We just had to share with BuzzPost regulars that we received an avalanche of negative response to an earlier story we ran covering a CRL study that allegedly found that brokered mortgages were more costly for subprime borrowers
than those loans originated via direct channels.
The responses were similar to the below, from a broker we'll not name:
How very irresponsible to post the "brokered b&c loans more costly" from such a biased and ill-informed group as these jerks, who are obviously being funded by the mortgage bankers lobby. They don't know the first thing about yield spread premiums and how they affect the consumer - if it wasn't for this form of payment we'd (brokers with good solid reputations and records) make NOTHING, and go out of business, while the consumers would have all of about 5 lenders nationwide to choose from for their loan.
...The ROOT of this mess are the wall street brokers that offered the lenders tantalizing rates for less than perfect paper they sold worldwide as A loans. The lenders in turn offered the brokers these 'deals', and instead of saying no to customers, we said 'of course mr. consumer...we have a loan for you' and then we sent it off to wells fargo or WAMU or countrywide who allowed us to make up to 7 points.

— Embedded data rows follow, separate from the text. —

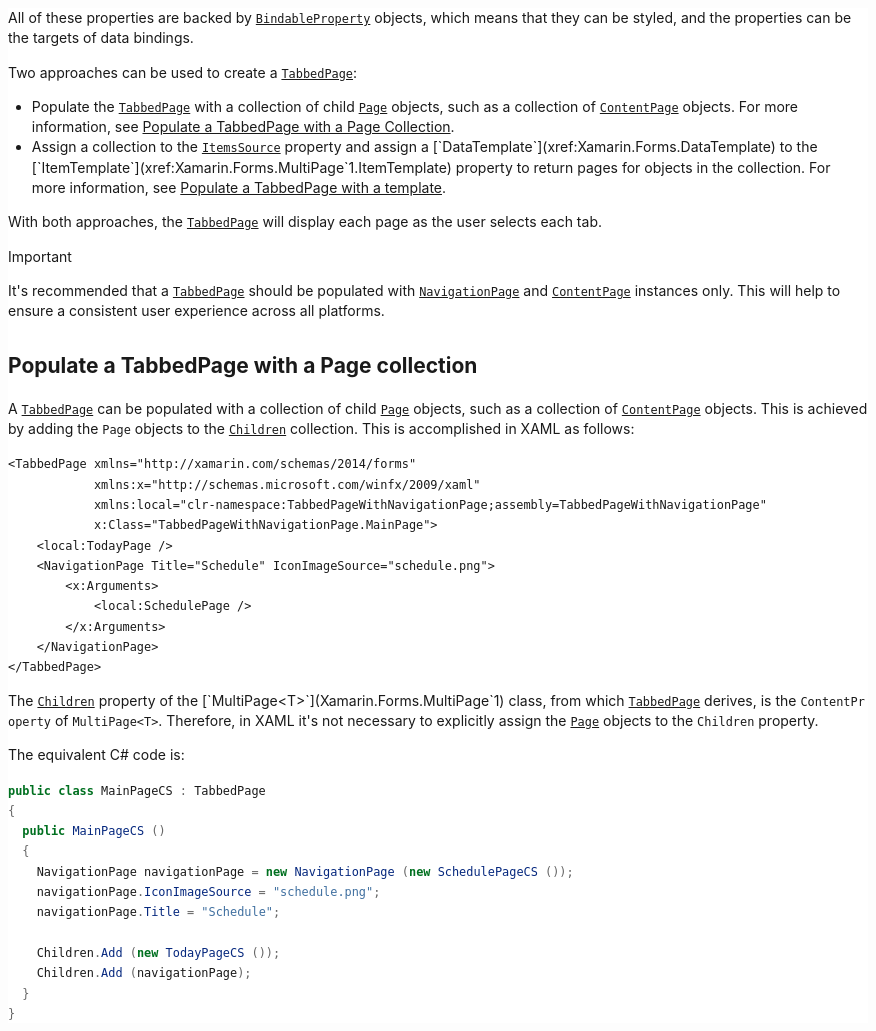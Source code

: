 All of these properties are backed by [`BindableProperty`](xref:Xamarin.Forms.BindableProperty) objects, which means that they can be styled, and the properties can be the targets of data bindings.

Two approaches can be used to create a [`TabbedPage`](xref:Xamarin.Forms.TabbedPage):

- Populate the [`TabbedPage`](xref:Xamarin.Forms.TabbedPage) with a collection of child [`Page`](xref:Xamarin.Forms.Page) objects, such as a collection of [`ContentPage`](xref:Xamarin.Forms.ContentPage) objects. For more information, see [Populate a TabbedPage with a Page Collection](#populate-a-tabbedpage-with-a-page-collection).
- Assign a collection to the [`ItemsSource`](xref:Xamarin.Forms.MultiPage`1.ItemsSource) property and assign a [`DataTemplate`](xref:Xamarin.Forms.DataTemplate) to the [`ItemTemplate`](xref:Xamarin.Forms.MultiPage`1.ItemTemplate) property to return pages for objects in the collection. For more information, see [Populate a TabbedPage with a template](#populate-a-tabbedpage-with-a-template).

With both approaches, the [`TabbedPage`](xref:Xamarin.Forms.TabbedPage) will display each page as the user selects each tab.

> [!IMPORTANT]
> It's recommended that a [`TabbedPage`](xref:Xamarin.Forms.TabbedPage) should be populated with [`NavigationPage`](xref:Xamarin.Forms.NavigationPage) and [`ContentPage`](xref:Xamarin.Forms.ContentPage) instances only. This will help to ensure a consistent user experience across all platforms.

## Populate a TabbedPage with a Page collection

A [`TabbedPage`](xref:Xamarin.Forms.TabbedPage) can be populated with a collection of child [`Page`](xref:Xamarin.Forms.Page) objects, such as a collection of [`ContentPage`](xref:Xamarin.Forms.ContentPage) objects. This is achieved by adding the `Page` objects to the [`Children`](xref:Xamarin.Forms.MultiPage`1.Children*) collection. This is accomplished in XAML as follows:

```xaml
<TabbedPage xmlns="http://xamarin.com/schemas/2014/forms"
            xmlns:x="http://schemas.microsoft.com/winfx/2009/xaml"
            xmlns:local="clr-namespace:TabbedPageWithNavigationPage;assembly=TabbedPageWithNavigationPage"
            x:Class="TabbedPageWithNavigationPage.MainPage">
    <local:TodayPage />
    <NavigationPage Title="Schedule" IconImageSource="schedule.png">
        <x:Arguments>
            <local:SchedulePage />
        </x:Arguments>
    </NavigationPage>
</TabbedPage>
```

The [`Children`](xref:Xamarin.Forms.MultiPage`1.Children*) property of the [`MultiPage<T>`](Xamarin.Forms.MultiPage`1) class, from which [`TabbedPage`](xref:Xamarin.Forms.TabbedPage) derives, is the `ContentProperty` of `MultiPage<T>`. Therefore, in XAML it's not necessary to explicitly assign the [`Page`](xref:Xamarin.Forms.Page) objects to the `Children` property.

The equivalent C# code is:

```csharp
public class MainPageCS : TabbedPage
{
  public MainPageCS ()
  {
    NavigationPage navigationPage = new NavigationPage (new SchedulePageCS ());
    navigationPage.IconImageSource = "schedule.png";
    navigationPage.Title = "Schedule";

    Children.Add (new TodayPageCS ());
    Children.Add (navigationPage);
  }
}
```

If you're one of the really good brokers out there, you should be cringing right now after reading that.
We almost don't know what to say. Suggesting that a CRL study was bankrolled by the MBA? Really? Really really
? (For any brokers reading this that don't understand, the CRL and MBA have been at each others' throats for years now.)
Let's remind everyone that in life -- as in the mortgage industry -- there are three kinds of people:
Few things these days tick off brokers more certainly than an insinuation that their chosen profession might have had something to do with where we are now. Which is comical, really -- especially given that many are still publicly giving out instructions
on "workarounds" for existing loan guidelines.
Think of the mortgage mess like the process of building a swimming pool: investors located the land, lenders dug the hole, brokers and loan officers filled it with water, and borrowers jumped right on in after paying their entry fee to Wall Street. Everybody's been the greater fool, in the end. Everybody.
And seeing brokers, now, feel the need to protect their role by arguing that it was those nefarious, greedy lenders who gave them the loose guidelines that they simply and blindly followed demeans the entire point of being a broker. It cheapens the profession itself, although far too many brokers don't yet seem to understand that.
Keep it up long enough, and brokers will end up fighting the same stigma that now faces realtors.
There are some great brokers out there, to be sure. And brokering loans is a vital function. But arguing for the relevance of the broker should start from an understanding of what it is that a broker really does for their clients. And that is decidedly NOT playing the role of order taker.